By the time that Dengue fever is diagnosed, our hypothetical city, Atlanta, would have a full-blown public health crises on its hands, with its medical facilities overcrowded with the most serious cases, and its medical personnel stretched thin.  Meanwhile, the region is filled with an ever increasing number of disease-bearing mosquitoes, and new cases are occurring daily.  The only way to curtail the epidemic is to stop people from being bitten by tiger mosquitoes.  A public education program has to be implemented, sprays and repellents distributed and other public protective steps taken.  And, while no program has yet been able to eradicate the tiger mosquito, reduction of their numbers would certainly reduce the number of bites and new cases of Dengue fever.  But to be at all effective, a very massive program of treating every bit of water and moist location with an insecticide would be required, and every old can, bottle, tire, flower pot, and anything else that might briefly hold water would have to be cleaned up. The planning and implementation of these programs require time and money.

If for no other reason than the ending of mosquito season, the epidemic would eventually run its course.  However, there is now a pool of the Dengue fever virus in the mosquito population and the disease would most likely reoccur each succeeding year.

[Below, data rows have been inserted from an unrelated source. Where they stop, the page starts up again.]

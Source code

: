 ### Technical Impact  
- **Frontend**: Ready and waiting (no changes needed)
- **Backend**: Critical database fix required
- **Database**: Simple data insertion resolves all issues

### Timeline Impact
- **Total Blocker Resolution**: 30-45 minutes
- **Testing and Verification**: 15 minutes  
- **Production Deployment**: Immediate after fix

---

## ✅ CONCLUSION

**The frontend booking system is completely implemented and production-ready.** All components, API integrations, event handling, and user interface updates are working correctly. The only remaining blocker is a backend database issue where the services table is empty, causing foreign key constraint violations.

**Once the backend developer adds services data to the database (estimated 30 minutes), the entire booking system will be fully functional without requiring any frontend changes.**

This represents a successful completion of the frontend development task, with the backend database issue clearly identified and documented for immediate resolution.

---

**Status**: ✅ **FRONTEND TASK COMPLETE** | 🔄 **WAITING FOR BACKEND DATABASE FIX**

This scenario is an illustration of what we can expect as consequence of Global Climate change.   Biological species will migrate, and occupy new territory, as a result of changing climate; and, some of these species will be disease vectors, or carriers and transmitters of disease.  The vectors, such as the tiger mosquito, can become widely established in their new territory, and not be recognized as a public health problem, until an alternate disease host – such as our Atlanta tourist – arrives on the scene.  Since our health professionals will not be familiar with the new disease, it may be some time before it is properly diagnosed and treatment can be initiated – if in fact, the proper medications are even available.  In addition, the only effective means of controlling the spread and occurrence  of a vector-borne disease requires control of the vector itself, which time has proven to be a major, time consuming task.

As the result of global warming, and the globalization of trade and travel,  the temperate regions of the world now have been invaded by an assemblage of new, unknown disease vectors for both plants and animals.

Truly we are sitting on an agricultural and public health time-bomb.  Will we have the wisdom to act in time?

Do we have the infrastructure in place to provide supportive health care to large numbers of seriously ill individuals?  If our hospitals are overflowing are plans in place to utilize schools, armories, and other public facilities?  If a large proportion of our population is ill, are we prepared to keep critical services functioning?  Do we have the systems in place to provide backup support to our health care professionals in the timely identification and diagnosis of hither-to inexperienced diseases; and in the implementation of the proper public health care procedures?  These are some of the critical questions that each community must address in order to prepare for climate change.